[Dataset entries]
[Start of Attachment]

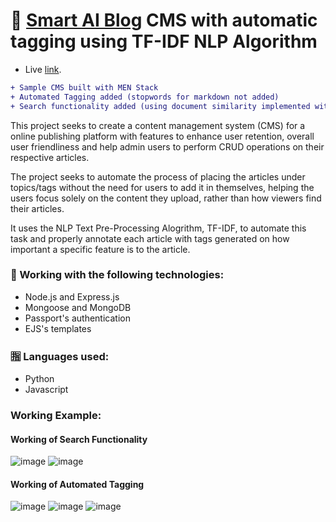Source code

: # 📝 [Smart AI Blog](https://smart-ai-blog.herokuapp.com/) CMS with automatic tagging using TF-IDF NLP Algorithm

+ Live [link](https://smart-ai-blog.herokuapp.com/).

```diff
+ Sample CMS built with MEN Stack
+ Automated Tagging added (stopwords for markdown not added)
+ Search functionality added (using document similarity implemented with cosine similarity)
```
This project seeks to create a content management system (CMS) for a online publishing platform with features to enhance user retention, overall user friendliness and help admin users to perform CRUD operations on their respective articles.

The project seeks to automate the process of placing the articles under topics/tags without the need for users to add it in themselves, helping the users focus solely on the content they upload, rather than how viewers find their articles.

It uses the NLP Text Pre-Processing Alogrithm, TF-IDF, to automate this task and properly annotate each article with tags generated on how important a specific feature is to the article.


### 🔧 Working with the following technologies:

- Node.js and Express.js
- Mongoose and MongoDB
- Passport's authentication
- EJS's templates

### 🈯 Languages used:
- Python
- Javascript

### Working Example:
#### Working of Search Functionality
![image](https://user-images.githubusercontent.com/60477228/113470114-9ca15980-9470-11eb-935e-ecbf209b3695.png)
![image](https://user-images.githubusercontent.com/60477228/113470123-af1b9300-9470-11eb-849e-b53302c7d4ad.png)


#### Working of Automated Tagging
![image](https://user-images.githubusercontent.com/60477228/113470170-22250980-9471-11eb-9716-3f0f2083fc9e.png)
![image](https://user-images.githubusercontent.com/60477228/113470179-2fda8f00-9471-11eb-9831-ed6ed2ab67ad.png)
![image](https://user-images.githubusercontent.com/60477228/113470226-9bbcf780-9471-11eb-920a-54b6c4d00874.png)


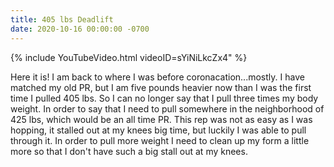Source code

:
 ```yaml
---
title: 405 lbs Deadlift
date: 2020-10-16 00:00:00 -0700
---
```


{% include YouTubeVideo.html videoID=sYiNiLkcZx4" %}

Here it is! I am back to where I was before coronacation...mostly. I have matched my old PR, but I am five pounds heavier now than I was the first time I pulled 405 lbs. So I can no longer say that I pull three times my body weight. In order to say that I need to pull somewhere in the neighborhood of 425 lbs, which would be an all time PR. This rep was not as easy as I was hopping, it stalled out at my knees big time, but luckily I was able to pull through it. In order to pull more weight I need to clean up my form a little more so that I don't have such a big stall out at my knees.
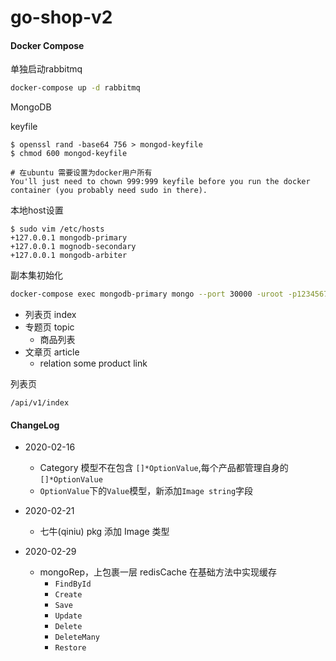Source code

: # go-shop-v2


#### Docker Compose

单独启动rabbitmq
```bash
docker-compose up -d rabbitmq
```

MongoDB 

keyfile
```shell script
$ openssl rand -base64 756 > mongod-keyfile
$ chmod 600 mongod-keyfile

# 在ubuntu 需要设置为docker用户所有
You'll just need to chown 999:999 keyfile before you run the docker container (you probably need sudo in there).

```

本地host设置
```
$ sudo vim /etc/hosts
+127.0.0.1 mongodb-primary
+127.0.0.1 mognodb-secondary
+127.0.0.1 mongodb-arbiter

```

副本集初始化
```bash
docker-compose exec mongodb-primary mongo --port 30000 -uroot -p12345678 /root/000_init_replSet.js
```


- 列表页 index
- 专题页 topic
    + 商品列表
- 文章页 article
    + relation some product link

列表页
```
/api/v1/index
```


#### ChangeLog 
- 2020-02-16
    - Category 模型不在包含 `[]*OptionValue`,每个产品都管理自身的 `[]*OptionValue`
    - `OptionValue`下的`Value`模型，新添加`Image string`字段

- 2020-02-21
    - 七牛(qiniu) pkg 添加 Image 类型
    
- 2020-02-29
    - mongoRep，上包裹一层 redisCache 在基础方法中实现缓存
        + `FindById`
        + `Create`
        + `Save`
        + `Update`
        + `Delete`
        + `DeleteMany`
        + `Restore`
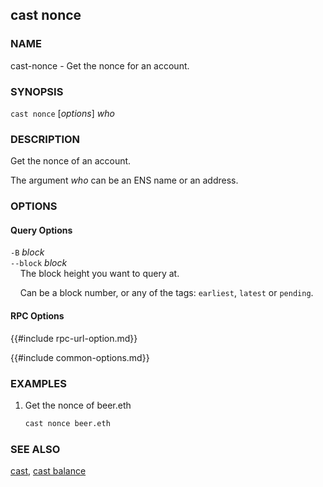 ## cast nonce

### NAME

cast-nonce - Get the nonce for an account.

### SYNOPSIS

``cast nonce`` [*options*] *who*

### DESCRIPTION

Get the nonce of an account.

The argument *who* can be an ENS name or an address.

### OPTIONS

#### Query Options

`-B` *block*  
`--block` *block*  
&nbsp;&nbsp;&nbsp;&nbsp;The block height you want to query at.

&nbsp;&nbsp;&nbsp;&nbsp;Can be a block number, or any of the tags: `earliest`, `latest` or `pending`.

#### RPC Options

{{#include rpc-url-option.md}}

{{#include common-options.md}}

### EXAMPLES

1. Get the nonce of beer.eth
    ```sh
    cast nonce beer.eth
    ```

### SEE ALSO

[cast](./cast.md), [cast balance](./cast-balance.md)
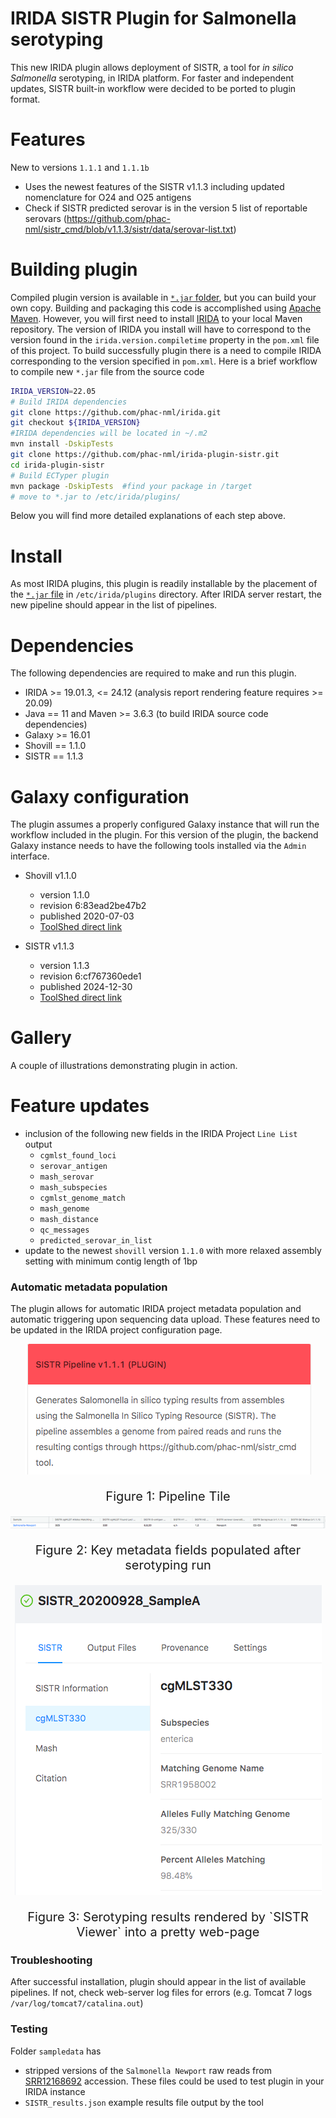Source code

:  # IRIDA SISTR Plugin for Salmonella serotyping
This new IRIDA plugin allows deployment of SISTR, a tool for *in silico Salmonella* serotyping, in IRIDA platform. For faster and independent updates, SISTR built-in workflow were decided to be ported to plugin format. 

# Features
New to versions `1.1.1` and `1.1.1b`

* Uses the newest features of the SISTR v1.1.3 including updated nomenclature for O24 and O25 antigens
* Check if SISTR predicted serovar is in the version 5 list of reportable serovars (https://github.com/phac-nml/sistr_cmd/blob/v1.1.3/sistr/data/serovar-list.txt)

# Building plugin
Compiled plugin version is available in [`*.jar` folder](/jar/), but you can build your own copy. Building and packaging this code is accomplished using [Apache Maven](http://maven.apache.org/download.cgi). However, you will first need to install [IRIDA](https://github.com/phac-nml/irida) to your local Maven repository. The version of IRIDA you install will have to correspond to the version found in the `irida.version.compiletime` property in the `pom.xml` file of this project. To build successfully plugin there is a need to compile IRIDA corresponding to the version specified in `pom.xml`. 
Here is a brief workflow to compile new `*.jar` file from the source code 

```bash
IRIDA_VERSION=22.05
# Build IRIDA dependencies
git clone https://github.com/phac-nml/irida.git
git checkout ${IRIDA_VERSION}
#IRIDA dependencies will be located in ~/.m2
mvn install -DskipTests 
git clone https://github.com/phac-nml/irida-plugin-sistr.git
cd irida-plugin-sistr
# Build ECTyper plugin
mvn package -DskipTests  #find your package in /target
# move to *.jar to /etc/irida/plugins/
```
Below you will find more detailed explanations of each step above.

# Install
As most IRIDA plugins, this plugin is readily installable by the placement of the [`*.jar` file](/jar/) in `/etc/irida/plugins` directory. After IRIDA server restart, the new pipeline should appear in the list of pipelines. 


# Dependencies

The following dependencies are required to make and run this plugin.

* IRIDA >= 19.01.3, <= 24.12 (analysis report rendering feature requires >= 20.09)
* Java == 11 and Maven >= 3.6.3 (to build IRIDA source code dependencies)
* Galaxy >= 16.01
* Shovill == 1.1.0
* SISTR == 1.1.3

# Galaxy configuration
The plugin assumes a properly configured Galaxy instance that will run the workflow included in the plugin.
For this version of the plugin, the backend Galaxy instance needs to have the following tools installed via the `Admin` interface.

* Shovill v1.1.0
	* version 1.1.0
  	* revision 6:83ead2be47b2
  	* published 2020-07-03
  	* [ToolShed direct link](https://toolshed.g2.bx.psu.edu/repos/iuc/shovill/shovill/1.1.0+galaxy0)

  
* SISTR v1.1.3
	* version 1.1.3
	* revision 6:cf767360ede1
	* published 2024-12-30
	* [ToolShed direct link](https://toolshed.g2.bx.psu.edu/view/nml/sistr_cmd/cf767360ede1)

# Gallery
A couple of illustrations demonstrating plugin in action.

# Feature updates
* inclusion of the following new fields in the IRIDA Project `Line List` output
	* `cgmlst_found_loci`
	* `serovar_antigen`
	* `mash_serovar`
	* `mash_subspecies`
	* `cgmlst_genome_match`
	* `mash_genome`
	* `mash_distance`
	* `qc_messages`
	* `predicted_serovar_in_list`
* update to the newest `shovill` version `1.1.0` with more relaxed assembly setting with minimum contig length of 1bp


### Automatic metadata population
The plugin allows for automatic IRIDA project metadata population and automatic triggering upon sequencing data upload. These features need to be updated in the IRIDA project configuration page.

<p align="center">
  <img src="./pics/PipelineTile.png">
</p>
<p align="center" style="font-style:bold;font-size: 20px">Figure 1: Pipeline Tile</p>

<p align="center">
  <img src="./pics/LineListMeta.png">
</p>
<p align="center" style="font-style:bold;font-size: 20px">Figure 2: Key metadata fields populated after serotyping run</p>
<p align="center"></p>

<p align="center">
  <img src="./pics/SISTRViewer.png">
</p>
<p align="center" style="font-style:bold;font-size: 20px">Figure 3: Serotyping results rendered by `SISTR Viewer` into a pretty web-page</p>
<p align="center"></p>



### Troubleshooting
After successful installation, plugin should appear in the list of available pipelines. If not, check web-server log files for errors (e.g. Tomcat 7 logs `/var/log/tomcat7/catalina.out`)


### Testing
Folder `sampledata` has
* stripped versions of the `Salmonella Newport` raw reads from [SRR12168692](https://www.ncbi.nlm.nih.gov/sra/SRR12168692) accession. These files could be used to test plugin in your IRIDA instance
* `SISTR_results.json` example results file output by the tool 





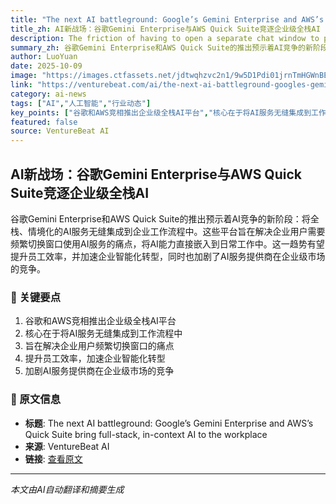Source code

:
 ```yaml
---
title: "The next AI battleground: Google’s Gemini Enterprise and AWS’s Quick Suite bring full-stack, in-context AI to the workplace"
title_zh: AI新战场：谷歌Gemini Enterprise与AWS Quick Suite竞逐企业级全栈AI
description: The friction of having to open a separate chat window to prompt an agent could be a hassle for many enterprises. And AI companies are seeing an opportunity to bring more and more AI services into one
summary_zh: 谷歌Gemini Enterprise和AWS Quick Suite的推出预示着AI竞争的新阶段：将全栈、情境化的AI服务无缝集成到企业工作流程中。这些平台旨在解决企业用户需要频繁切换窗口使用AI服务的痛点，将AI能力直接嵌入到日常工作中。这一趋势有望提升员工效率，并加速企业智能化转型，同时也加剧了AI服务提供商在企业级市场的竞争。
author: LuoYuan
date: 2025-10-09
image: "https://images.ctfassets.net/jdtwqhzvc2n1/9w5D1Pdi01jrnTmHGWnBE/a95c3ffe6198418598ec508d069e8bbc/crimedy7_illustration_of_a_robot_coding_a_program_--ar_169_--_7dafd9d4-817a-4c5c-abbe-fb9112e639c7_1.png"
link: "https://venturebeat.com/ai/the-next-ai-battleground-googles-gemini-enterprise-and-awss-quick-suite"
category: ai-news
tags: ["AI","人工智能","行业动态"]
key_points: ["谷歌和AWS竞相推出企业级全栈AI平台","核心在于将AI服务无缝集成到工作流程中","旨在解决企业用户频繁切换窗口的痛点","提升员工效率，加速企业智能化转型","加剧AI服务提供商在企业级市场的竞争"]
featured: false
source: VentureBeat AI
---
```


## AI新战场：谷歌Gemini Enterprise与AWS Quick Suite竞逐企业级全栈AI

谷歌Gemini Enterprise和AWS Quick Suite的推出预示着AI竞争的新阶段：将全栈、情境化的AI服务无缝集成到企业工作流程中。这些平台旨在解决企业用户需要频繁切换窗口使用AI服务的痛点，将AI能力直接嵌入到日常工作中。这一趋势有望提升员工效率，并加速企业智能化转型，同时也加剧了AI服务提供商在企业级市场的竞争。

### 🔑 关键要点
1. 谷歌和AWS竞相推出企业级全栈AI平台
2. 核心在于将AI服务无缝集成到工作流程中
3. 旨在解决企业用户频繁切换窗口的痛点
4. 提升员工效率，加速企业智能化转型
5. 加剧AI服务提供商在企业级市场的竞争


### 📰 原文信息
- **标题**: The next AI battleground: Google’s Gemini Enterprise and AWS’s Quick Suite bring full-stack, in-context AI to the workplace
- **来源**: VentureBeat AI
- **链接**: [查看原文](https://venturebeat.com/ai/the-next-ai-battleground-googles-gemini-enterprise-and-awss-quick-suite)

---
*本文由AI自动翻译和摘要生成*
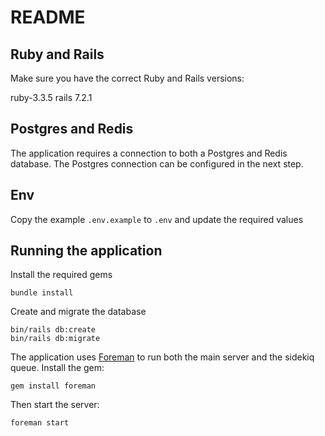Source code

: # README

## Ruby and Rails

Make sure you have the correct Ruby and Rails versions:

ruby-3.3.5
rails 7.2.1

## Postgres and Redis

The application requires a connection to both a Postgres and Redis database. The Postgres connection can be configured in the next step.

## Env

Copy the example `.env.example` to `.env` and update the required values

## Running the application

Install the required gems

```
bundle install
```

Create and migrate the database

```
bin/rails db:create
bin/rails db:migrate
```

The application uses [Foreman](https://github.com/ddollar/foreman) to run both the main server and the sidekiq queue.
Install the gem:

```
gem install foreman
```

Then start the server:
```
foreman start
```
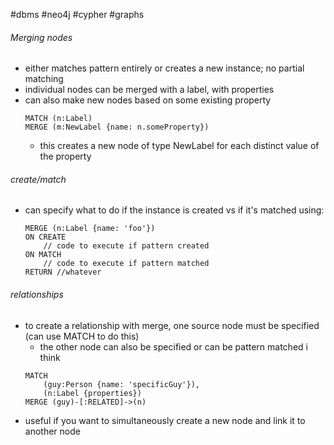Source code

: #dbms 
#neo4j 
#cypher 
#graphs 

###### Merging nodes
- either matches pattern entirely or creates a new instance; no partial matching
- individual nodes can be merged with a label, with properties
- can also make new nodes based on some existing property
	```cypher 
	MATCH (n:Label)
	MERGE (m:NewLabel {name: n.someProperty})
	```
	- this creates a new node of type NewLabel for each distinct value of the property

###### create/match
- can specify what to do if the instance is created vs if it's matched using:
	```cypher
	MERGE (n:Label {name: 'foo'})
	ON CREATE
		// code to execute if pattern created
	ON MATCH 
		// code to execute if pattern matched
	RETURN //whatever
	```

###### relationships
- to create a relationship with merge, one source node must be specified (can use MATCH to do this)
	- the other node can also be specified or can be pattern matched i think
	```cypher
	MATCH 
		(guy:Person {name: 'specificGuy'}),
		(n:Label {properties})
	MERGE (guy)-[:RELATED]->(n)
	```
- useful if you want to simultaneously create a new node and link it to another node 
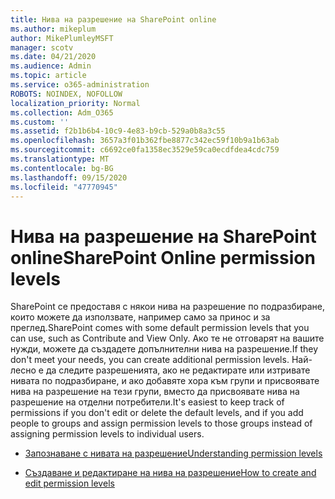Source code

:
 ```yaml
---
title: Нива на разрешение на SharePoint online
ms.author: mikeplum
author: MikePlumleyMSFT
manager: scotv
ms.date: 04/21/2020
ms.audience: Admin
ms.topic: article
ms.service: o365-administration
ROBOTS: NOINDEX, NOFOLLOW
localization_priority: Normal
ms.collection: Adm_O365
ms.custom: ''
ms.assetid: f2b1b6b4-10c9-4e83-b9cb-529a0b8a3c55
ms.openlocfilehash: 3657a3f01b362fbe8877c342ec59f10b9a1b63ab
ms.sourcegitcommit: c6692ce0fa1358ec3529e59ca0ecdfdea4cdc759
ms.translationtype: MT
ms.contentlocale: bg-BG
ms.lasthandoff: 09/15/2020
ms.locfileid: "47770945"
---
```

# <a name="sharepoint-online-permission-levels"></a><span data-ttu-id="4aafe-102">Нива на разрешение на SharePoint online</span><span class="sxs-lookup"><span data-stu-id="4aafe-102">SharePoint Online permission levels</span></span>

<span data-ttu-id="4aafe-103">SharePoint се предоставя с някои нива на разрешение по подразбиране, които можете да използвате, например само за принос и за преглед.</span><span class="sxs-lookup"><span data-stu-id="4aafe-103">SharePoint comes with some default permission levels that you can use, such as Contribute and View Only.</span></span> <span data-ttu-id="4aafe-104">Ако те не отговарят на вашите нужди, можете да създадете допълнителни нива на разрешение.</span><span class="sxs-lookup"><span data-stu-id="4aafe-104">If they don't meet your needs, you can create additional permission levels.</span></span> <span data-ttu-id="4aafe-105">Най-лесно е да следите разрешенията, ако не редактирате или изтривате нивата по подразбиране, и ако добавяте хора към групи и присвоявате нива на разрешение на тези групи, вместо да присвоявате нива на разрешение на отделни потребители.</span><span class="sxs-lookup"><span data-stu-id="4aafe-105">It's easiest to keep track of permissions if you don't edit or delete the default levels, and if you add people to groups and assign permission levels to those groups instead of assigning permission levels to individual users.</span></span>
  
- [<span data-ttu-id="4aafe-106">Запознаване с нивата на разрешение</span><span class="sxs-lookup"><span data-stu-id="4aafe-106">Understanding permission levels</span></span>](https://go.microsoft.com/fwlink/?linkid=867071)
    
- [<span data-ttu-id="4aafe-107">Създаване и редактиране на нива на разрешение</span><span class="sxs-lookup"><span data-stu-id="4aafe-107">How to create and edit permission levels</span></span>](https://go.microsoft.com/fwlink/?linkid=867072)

[End of Attachment]

**Exercise prompt**
Each line holding the word "revision" must be copied from the data.

**Problem solution**
  	* revision 6:83ead2be47b2
	* revision 6:cf767360ede1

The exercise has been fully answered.